_AIM OF THE EXERCISE_: Wherever a line in the data holds the word "emphasizes", pull that line out.
*** INFORMATION PROVIDED ***
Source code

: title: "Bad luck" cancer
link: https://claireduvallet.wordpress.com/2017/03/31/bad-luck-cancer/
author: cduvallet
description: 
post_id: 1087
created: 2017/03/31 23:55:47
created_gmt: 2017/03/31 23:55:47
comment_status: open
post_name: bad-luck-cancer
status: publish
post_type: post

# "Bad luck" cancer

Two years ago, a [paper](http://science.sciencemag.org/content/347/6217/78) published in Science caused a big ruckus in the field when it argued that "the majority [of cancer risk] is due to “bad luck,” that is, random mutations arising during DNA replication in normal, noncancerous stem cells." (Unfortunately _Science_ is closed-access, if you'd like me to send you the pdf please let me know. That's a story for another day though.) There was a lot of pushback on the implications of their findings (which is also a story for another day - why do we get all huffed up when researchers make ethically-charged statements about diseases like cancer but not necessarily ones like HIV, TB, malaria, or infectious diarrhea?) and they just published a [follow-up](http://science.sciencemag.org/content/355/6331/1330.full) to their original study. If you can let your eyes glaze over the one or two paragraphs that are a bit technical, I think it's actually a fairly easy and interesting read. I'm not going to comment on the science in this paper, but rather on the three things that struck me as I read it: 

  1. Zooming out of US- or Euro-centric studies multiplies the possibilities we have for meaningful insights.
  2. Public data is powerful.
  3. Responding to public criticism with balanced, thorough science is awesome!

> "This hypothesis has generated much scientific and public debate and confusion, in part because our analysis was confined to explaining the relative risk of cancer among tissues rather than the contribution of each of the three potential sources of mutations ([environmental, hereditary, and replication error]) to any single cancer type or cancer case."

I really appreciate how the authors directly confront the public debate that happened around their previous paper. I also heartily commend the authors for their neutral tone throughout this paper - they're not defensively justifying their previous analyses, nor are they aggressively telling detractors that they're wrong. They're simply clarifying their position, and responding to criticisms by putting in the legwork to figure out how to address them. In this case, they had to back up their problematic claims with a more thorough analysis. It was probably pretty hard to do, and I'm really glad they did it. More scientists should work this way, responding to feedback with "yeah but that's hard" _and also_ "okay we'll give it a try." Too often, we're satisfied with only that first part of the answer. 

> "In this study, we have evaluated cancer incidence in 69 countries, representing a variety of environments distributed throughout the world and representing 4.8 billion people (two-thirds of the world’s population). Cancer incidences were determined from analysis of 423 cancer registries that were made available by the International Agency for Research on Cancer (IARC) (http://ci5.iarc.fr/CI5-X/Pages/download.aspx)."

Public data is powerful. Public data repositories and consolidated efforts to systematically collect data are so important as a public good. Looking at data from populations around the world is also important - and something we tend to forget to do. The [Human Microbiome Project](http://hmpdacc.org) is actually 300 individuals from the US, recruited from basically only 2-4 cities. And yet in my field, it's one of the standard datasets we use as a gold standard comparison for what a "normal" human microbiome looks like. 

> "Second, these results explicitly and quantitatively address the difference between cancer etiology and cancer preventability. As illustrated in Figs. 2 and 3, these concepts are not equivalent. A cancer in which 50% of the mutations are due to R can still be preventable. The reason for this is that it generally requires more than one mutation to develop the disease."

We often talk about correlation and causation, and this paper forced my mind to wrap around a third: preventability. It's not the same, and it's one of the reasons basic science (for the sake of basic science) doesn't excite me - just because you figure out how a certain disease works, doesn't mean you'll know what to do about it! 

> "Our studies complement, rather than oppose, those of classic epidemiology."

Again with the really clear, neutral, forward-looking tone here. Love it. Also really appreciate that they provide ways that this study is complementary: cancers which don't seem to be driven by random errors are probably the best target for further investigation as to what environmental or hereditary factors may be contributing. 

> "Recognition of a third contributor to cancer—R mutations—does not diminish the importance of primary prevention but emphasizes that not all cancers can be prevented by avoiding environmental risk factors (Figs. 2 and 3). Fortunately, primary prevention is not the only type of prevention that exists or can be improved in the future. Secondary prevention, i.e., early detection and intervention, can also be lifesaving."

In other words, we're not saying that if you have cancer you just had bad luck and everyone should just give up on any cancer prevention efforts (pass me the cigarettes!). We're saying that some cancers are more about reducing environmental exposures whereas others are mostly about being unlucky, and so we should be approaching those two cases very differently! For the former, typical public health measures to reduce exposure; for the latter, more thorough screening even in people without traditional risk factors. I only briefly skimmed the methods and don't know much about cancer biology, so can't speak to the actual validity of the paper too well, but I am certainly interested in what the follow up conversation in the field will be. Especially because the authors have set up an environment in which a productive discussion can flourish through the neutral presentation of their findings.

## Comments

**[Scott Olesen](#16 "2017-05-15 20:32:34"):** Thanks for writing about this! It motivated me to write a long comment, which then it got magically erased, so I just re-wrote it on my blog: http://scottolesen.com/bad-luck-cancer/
*** End of INFORMATION PROVIDED ***
*** INFORMATION PROVIDED ***
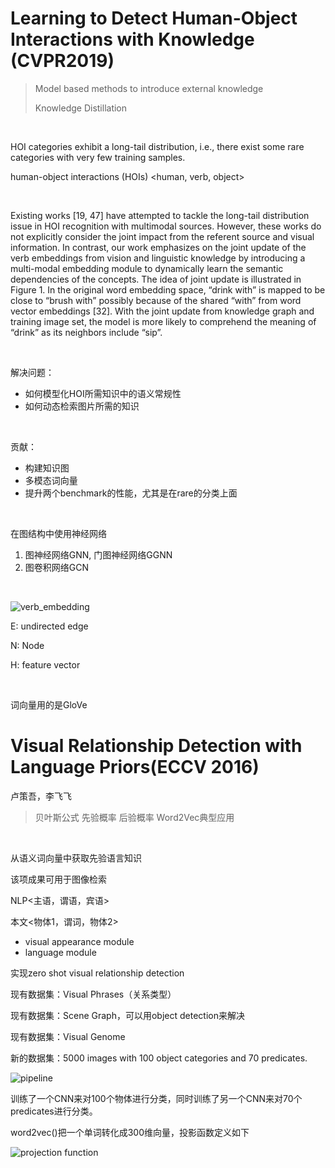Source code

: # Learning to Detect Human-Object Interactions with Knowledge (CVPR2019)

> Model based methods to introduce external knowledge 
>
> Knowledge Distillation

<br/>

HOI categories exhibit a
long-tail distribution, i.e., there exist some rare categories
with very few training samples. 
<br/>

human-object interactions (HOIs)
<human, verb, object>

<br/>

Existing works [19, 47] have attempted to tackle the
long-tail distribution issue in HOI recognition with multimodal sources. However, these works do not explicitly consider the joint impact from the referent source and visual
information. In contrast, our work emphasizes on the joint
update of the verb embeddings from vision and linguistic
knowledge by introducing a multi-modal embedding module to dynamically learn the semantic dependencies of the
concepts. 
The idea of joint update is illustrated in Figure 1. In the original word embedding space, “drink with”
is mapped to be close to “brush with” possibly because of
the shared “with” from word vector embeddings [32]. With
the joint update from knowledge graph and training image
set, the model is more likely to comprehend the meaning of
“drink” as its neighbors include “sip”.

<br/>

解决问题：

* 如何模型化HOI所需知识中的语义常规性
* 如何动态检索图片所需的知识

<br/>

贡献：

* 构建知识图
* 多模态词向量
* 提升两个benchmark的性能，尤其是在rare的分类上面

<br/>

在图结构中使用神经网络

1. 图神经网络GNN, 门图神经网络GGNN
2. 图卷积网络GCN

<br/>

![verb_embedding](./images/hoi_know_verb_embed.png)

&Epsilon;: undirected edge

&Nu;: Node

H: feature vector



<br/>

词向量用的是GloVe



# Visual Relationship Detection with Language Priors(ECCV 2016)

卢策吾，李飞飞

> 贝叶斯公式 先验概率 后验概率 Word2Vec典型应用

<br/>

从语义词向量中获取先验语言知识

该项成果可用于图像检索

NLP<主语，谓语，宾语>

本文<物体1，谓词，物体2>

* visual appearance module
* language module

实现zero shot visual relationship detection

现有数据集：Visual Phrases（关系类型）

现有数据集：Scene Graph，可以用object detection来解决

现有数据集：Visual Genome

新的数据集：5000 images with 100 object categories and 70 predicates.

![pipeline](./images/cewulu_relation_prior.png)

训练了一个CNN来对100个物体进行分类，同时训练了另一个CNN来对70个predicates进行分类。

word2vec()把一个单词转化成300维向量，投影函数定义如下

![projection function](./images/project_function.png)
*** End of INFORMATION PROVIDED ***
_TASK OUTPUT_:
> "Recognition of a third contributor to cancer—R mutations—does not diminish the importance of primary prevention but emphasizes that not all cancers can be prevented by avoiding environmental risk factors (Figs. 2 and 3). Fortunately, primary prevention is not the only type of prevention that exists or can be improved in the future. Secondary prevention, i.e., early detection and intervention, can also be lifesaving."
information. In contrast, our work emphasizes on the joint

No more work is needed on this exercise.